- PROBLEM STATEMENT: In the records that follow, find the line with "ensure system integrity."; from there, retype every line exactly through the line with "its Java dependency.", which also belongs to the answer.

Items from a data source:

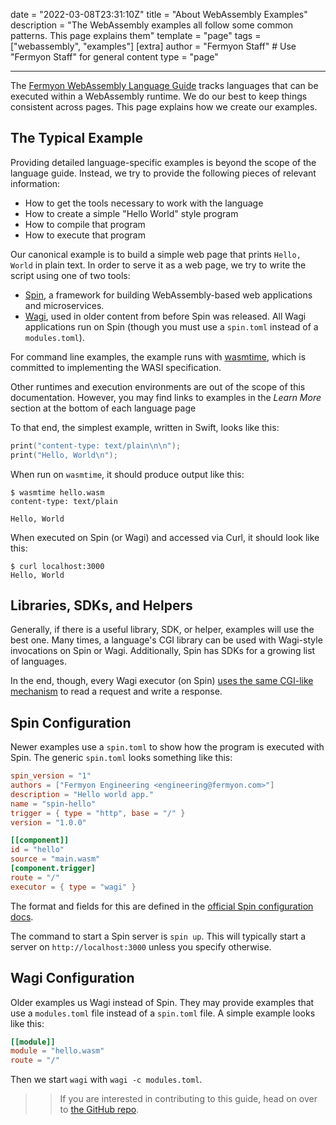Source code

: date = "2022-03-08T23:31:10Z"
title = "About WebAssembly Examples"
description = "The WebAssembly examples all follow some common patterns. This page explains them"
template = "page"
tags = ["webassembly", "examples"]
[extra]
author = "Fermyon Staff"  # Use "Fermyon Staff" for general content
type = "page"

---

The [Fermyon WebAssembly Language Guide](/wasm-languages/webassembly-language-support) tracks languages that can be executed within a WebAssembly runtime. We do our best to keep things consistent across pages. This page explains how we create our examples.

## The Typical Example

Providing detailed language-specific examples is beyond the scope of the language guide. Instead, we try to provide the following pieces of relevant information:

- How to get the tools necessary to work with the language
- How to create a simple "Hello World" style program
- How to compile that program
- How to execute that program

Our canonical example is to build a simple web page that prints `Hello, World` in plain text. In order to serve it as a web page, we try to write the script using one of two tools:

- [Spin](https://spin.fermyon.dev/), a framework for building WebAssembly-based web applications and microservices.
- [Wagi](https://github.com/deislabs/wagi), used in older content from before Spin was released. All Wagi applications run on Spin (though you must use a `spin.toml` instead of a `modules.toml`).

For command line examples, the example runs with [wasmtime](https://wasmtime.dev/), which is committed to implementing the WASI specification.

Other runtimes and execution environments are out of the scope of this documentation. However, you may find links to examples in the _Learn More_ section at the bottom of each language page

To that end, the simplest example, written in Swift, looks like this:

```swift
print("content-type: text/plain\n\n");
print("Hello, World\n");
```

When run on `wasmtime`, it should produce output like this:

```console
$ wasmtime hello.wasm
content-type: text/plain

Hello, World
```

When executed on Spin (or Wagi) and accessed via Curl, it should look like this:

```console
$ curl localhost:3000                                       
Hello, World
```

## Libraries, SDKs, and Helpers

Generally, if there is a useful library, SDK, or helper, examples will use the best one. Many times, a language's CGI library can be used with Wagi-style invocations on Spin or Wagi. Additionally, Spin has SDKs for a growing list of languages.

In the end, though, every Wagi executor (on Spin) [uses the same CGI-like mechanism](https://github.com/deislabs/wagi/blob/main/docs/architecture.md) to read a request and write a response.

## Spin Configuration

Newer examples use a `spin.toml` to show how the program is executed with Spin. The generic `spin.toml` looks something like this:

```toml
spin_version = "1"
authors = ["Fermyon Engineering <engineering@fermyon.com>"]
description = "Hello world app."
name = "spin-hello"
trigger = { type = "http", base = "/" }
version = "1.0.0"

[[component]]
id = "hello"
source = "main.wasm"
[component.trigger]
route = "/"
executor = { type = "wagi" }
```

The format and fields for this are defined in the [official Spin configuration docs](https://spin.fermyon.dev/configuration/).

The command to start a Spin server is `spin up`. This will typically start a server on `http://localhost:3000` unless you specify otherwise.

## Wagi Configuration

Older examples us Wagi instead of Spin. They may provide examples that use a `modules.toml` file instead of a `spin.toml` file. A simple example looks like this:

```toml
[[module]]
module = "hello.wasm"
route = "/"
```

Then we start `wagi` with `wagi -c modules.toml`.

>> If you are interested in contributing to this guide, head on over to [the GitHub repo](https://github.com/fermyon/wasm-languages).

--

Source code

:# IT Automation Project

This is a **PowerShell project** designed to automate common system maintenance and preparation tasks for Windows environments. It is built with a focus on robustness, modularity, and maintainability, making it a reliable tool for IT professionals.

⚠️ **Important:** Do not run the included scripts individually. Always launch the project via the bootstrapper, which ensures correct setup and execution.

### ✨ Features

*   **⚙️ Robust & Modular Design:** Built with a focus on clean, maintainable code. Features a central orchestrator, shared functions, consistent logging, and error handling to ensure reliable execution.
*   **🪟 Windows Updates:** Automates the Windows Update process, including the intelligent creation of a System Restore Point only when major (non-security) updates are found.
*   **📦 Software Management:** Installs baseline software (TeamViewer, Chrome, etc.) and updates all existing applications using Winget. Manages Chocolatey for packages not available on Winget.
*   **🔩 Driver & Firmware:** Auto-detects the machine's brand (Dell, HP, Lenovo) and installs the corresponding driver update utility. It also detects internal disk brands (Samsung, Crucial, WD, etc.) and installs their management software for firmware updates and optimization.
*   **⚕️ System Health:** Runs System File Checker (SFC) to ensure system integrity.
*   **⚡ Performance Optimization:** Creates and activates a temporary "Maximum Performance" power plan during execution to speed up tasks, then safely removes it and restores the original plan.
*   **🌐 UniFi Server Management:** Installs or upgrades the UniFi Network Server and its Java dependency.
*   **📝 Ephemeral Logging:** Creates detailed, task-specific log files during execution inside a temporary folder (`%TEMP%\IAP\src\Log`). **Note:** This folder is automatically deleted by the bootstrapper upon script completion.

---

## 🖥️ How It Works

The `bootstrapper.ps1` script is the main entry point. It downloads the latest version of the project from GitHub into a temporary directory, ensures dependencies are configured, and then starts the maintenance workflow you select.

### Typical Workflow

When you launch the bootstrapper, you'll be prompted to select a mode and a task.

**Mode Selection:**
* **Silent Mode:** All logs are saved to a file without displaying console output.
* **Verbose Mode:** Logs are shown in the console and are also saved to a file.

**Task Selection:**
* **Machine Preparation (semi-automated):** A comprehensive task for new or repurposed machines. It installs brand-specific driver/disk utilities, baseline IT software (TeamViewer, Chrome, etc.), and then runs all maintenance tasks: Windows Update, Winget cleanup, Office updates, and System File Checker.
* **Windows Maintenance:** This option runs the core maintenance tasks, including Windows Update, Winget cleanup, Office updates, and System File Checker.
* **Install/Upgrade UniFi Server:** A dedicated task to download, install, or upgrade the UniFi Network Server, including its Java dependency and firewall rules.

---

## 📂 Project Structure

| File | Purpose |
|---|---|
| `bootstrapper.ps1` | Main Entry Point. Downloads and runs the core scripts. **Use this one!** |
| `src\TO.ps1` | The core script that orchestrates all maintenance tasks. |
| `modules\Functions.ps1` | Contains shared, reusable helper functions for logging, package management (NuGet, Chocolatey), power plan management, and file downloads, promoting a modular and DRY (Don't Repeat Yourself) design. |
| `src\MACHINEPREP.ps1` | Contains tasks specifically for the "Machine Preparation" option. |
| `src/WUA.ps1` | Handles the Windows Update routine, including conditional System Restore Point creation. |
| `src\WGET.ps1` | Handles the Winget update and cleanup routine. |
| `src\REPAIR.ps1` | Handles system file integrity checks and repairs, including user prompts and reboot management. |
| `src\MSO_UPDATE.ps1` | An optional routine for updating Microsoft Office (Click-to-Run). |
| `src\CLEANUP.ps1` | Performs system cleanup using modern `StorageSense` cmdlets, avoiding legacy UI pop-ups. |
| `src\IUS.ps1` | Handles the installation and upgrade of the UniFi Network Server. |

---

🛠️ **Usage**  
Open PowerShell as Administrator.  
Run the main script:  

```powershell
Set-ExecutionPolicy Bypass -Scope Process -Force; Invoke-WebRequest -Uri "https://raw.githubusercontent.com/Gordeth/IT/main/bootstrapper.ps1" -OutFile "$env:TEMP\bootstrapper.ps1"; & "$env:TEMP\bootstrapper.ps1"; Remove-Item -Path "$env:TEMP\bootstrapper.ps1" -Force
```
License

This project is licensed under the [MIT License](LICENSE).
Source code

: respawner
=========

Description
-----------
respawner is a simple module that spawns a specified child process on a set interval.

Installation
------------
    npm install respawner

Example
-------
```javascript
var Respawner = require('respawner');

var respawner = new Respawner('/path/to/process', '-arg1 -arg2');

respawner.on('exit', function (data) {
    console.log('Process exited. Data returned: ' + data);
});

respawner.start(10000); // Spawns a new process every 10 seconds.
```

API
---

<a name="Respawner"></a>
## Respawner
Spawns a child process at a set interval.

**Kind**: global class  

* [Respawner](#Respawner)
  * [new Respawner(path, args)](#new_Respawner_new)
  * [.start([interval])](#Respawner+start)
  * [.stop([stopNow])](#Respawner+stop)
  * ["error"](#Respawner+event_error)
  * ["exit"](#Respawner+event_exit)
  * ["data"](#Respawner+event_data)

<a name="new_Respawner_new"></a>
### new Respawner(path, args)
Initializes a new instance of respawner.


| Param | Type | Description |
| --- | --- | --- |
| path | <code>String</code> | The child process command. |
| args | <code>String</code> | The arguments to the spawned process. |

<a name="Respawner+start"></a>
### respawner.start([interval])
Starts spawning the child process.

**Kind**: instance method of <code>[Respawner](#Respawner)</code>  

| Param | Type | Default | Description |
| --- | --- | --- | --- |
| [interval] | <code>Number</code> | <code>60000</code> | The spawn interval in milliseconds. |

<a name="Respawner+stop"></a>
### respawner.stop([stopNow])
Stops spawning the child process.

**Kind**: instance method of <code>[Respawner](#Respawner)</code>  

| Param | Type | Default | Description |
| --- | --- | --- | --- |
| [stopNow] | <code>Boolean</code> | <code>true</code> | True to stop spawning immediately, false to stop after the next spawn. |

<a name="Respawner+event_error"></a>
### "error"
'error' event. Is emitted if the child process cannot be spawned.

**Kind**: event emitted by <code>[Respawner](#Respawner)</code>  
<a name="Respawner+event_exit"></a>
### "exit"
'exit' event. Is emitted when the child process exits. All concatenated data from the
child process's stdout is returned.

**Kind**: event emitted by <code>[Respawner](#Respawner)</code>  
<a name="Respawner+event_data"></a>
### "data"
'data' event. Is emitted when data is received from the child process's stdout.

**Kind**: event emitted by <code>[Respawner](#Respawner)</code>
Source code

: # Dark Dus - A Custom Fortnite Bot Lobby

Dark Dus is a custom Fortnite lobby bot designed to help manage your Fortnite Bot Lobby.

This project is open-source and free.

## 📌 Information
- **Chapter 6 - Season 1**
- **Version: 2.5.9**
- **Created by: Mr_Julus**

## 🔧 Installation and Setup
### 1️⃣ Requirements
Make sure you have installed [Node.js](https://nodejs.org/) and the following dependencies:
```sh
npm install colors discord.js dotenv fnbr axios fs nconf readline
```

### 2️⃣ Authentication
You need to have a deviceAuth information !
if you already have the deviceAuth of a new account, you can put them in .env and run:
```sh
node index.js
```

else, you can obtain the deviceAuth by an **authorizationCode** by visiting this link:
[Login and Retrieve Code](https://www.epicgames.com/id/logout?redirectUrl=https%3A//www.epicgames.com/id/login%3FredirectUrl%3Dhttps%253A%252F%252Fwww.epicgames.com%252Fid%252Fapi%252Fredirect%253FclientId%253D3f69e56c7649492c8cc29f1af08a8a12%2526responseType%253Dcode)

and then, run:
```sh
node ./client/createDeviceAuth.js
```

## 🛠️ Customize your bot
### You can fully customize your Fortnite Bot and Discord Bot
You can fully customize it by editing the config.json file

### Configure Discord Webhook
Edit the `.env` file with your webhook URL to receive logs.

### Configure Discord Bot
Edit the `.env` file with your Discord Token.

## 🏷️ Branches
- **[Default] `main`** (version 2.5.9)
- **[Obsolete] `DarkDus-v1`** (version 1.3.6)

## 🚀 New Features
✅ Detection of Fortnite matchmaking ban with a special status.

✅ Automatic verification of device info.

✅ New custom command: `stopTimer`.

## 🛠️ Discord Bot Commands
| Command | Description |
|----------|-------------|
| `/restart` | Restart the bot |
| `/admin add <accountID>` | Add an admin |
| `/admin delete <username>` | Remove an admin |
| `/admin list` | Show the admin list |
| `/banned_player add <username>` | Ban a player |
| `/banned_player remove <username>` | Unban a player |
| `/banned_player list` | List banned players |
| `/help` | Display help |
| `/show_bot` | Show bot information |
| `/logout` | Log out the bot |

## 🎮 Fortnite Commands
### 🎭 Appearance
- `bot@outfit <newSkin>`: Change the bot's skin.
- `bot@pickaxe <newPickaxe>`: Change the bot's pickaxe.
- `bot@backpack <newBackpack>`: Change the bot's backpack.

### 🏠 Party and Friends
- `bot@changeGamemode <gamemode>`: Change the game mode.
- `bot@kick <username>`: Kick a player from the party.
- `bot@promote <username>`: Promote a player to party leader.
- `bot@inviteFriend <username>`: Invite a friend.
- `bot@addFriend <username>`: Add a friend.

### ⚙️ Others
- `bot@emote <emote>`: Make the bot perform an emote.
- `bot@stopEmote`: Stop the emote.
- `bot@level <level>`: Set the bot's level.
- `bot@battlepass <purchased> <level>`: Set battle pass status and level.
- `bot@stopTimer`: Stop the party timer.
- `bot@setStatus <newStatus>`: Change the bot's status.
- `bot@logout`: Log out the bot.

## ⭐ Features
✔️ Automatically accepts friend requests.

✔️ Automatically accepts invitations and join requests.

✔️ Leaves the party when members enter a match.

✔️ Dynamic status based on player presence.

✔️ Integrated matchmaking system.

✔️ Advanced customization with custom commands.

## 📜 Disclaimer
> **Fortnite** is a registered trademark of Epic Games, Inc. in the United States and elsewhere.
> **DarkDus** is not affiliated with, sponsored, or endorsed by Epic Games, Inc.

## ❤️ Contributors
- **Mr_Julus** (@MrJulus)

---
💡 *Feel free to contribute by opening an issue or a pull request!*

- TASK OUTPUT:
*   **⚕️ System Health:** Runs System File Checker (SFC) to ensure system integrity.
*   **⚡ Performance Optimization:** Creates and activates a temporary "Maximum Performance" power plan during execution to speed up tasks, then safely removes it and restores the original plan.
*   **🌐 UniFi Server Management:** Installs or upgrades the UniFi Network Server and its Java dependency.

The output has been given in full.